- _Data listing_:

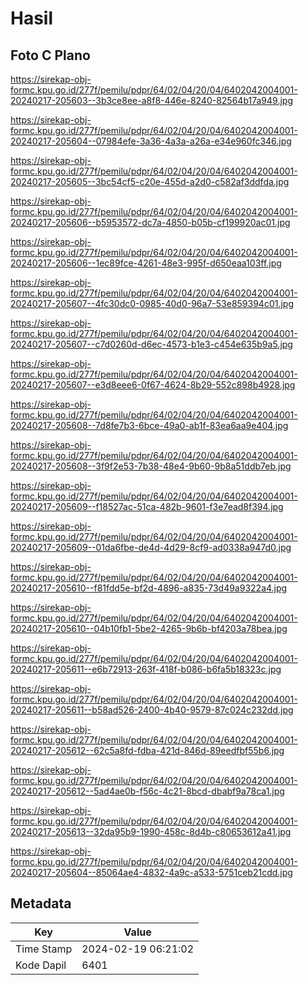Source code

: # Hasil

## Foto C Plano

https://sirekap-obj-formc.kpu.go.id/277f/pemilu/pdpr/64/02/04/20/04/6402042004001-20240217-205603--3b3ce8ee-a8f8-446e-8240-82564b17a949.jpg

https://sirekap-obj-formc.kpu.go.id/277f/pemilu/pdpr/64/02/04/20/04/6402042004001-20240217-205604--07984efe-3a36-4a3a-a26a-e34e960fc346.jpg

https://sirekap-obj-formc.kpu.go.id/277f/pemilu/pdpr/64/02/04/20/04/6402042004001-20240217-205605--3bc54cf5-c20e-455d-a2d0-c582af3ddfda.jpg

https://sirekap-obj-formc.kpu.go.id/277f/pemilu/pdpr/64/02/04/20/04/6402042004001-20240217-205606--b5953572-dc7a-4850-b05b-cf199920ac01.jpg

https://sirekap-obj-formc.kpu.go.id/277f/pemilu/pdpr/64/02/04/20/04/6402042004001-20240217-205606--1ec89fce-4261-48e3-995f-d650eaa103ff.jpg

https://sirekap-obj-formc.kpu.go.id/277f/pemilu/pdpr/64/02/04/20/04/6402042004001-20240217-205607--4fc30dc0-0985-40d0-96a7-53e859394c01.jpg

https://sirekap-obj-formc.kpu.go.id/277f/pemilu/pdpr/64/02/04/20/04/6402042004001-20240217-205607--c7d0260d-d6ec-4573-b1e3-c454e635b9a5.jpg

https://sirekap-obj-formc.kpu.go.id/277f/pemilu/pdpr/64/02/04/20/04/6402042004001-20240217-205607--e3d8eee6-0f67-4624-8b29-552c898b4928.jpg

https://sirekap-obj-formc.kpu.go.id/277f/pemilu/pdpr/64/02/04/20/04/6402042004001-20240217-205608--7d8fe7b3-6bce-49a0-ab1f-83ea6aa9e404.jpg

https://sirekap-obj-formc.kpu.go.id/277f/pemilu/pdpr/64/02/04/20/04/6402042004001-20240217-205608--3f9f2e53-7b38-48e4-9b60-9b8a51ddb7eb.jpg

https://sirekap-obj-formc.kpu.go.id/277f/pemilu/pdpr/64/02/04/20/04/6402042004001-20240217-205609--f18527ac-51ca-482b-9601-f3e7ead8f394.jpg

https://sirekap-obj-formc.kpu.go.id/277f/pemilu/pdpr/64/02/04/20/04/6402042004001-20240217-205609--01da6fbe-de4d-4d29-8cf9-ad0338a947d0.jpg

https://sirekap-obj-formc.kpu.go.id/277f/pemilu/pdpr/64/02/04/20/04/6402042004001-20240217-205610--f81fdd5e-bf2d-4896-a835-73d49a9322a4.jpg

https://sirekap-obj-formc.kpu.go.id/277f/pemilu/pdpr/64/02/04/20/04/6402042004001-20240217-205610--04b10fb1-5be2-4265-9b6b-bf4203a78bea.jpg

https://sirekap-obj-formc.kpu.go.id/277f/pemilu/pdpr/64/02/04/20/04/6402042004001-20240217-205611--e6b72913-263f-418f-b086-b6fa5b18323c.jpg

https://sirekap-obj-formc.kpu.go.id/277f/pemilu/pdpr/64/02/04/20/04/6402042004001-20240217-205611--b58ad526-2400-4b40-9579-87c024c232dd.jpg

https://sirekap-obj-formc.kpu.go.id/277f/pemilu/pdpr/64/02/04/20/04/6402042004001-20240217-205612--62c5a8fd-fdba-421d-846d-89eedfbf55b6.jpg

https://sirekap-obj-formc.kpu.go.id/277f/pemilu/pdpr/64/02/04/20/04/6402042004001-20240217-205612--5ad4ae0b-f56c-4c21-8bcd-dbabf9a78ca1.jpg

https://sirekap-obj-formc.kpu.go.id/277f/pemilu/pdpr/64/02/04/20/04/6402042004001-20240217-205613--32da95b9-1990-458c-8d4b-c80653612a41.jpg

https://sirekap-obj-formc.kpu.go.id/277f/pemilu/pdpr/64/02/04/20/04/6402042004001-20240217-205604--85064ae4-4832-4a9c-a533-5751ceb21cdd.jpg


## Metadata

| Key        | Value               |
| ---------- | ------------------- |
| Time Stamp | 2024-02-19 06:21:02 |
| Kode Dapil | 6401                |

- _Directions_:
Output every entry above exactly, minus the pictures.

- _Exercise result_:
Source code

: # Hasil

## Foto C Plano

https://sirekap-obj-formc.kpu.go.id/277f/pemilu/pdpr/64/02/04/20/04/6402042004001-20240217-205603--3b3ce8ee-a8f8-446e-8240-82564b17a949.jpg

https://sirekap-obj-formc.kpu.go.id/277f/pemilu/pdpr/64/02/04/20/04/6402042004001-20240217-205604--07984efe-3a36-4a3a-a26a-e34e960fc346.jpg

https://sirekap-obj-formc.kpu.go.id/277f/pemilu/pdpr/64/02/04/20/04/6402042004001-20240217-205605--3bc54cf5-c20e-455d-a2d0-c582af3ddfda.jpg

https://sirekap-obj-formc.kpu.go.id/277f/pemilu/pdpr/64/02/04/20/04/6402042004001-20240217-205606--b5953572-dc7a-4850-b05b-cf199920ac01.jpg

https://sirekap-obj-formc.kpu.go.id/277f/pemilu/pdpr/64/02/04/20/04/6402042004001-20240217-205606--1ec89fce-4261-48e3-995f-d650eaa103ff.jpg

https://sirekap-obj-formc.kpu.go.id/277f/pemilu/pdpr/64/02/04/20/04/6402042004001-20240217-205607--4fc30dc0-0985-40d0-96a7-53e859394c01.jpg

https://sirekap-obj-formc.kpu.go.id/277f/pemilu/pdpr/64/02/04/20/04/6402042004001-20240217-205607--c7d0260d-d6ec-4573-b1e3-c454e635b9a5.jpg

https://sirekap-obj-formc.kpu.go.id/277f/pemilu/pdpr/64/02/04/20/04/6402042004001-20240217-205607--e3d8eee6-0f67-4624-8b29-552c898b4928.jpg

https://sirekap-obj-formc.kpu.go.id/277f/pemilu/pdpr/64/02/04/20/04/6402042004001-20240217-205608--7d8fe7b3-6bce-49a0-ab1f-83ea6aa9e404.jpg

https://sirekap-obj-formc.kpu.go.id/277f/pemilu/pdpr/64/02/04/20/04/6402042004001-20240217-205608--3f9f2e53-7b38-48e4-9b60-9b8a51ddb7eb.jpg

https://sirekap-obj-formc.kpu.go.id/277f/pemilu/pdpr/64/02/04/20/04/6402042004001-20240217-205609--f18527ac-51ca-482b-9601-f3e7ead8f394.jpg

https://sirekap-obj-formc.kpu.go.id/277f/pemilu/pdpr/64/02/04/20/04/6402042004001-20240217-205609--01da6fbe-de4d-4d29-8cf9-ad0338a947d0.jpg

https://sirekap-obj-formc.kpu.go.id/277f/pemilu/pdpr/64/02/04/20/04/6402042004001-20240217-205610--f81fdd5e-bf2d-4896-a835-73d49a9322a4.jpg

https://sirekap-obj-formc.kpu.go.id/277f/pemilu/pdpr/64/02/04/20/04/6402042004001-20240217-205610--04b10fb1-5be2-4265-9b6b-bf4203a78bea.jpg

https://sirekap-obj-formc.kpu.go.id/277f/pemilu/pdpr/64/02/04/20/04/6402042004001-20240217-205611--e6b72913-263f-418f-b086-b6fa5b18323c.jpg

https://sirekap-obj-formc.kpu.go.id/277f/pemilu/pdpr/64/02/04/20/04/6402042004001-20240217-205611--b58ad526-2400-4b40-9579-87c024c232dd.jpg

https://sirekap-obj-formc.kpu.go.id/277f/pemilu/pdpr/64/02/04/20/04/6402042004001-20240217-205612--62c5a8fd-fdba-421d-846d-89eedfbf55b6.jpg

https://sirekap-obj-formc.kpu.go.id/277f/pemilu/pdpr/64/02/04/20/04/6402042004001-20240217-205612--5ad4ae0b-f56c-4c21-8bcd-dbabf9a78ca1.jpg

https://sirekap-obj-formc.kpu.go.id/277f/pemilu/pdpr/64/02/04/20/04/6402042004001-20240217-205613--32da95b9-1990-458c-8d4b-c80653612a41.jpg

https://sirekap-obj-formc.kpu.go.id/277f/pemilu/pdpr/64/02/04/20/04/6402042004001-20240217-205604--85064ae4-4832-4a9c-a533-5751ceb21cdd.jpg


## Metadata

| Key        | Value               |
| ---------- | ------------------- |
| Time Stamp | 2024-02-19 06:21:02 |
| Kode Dapil | 6401                |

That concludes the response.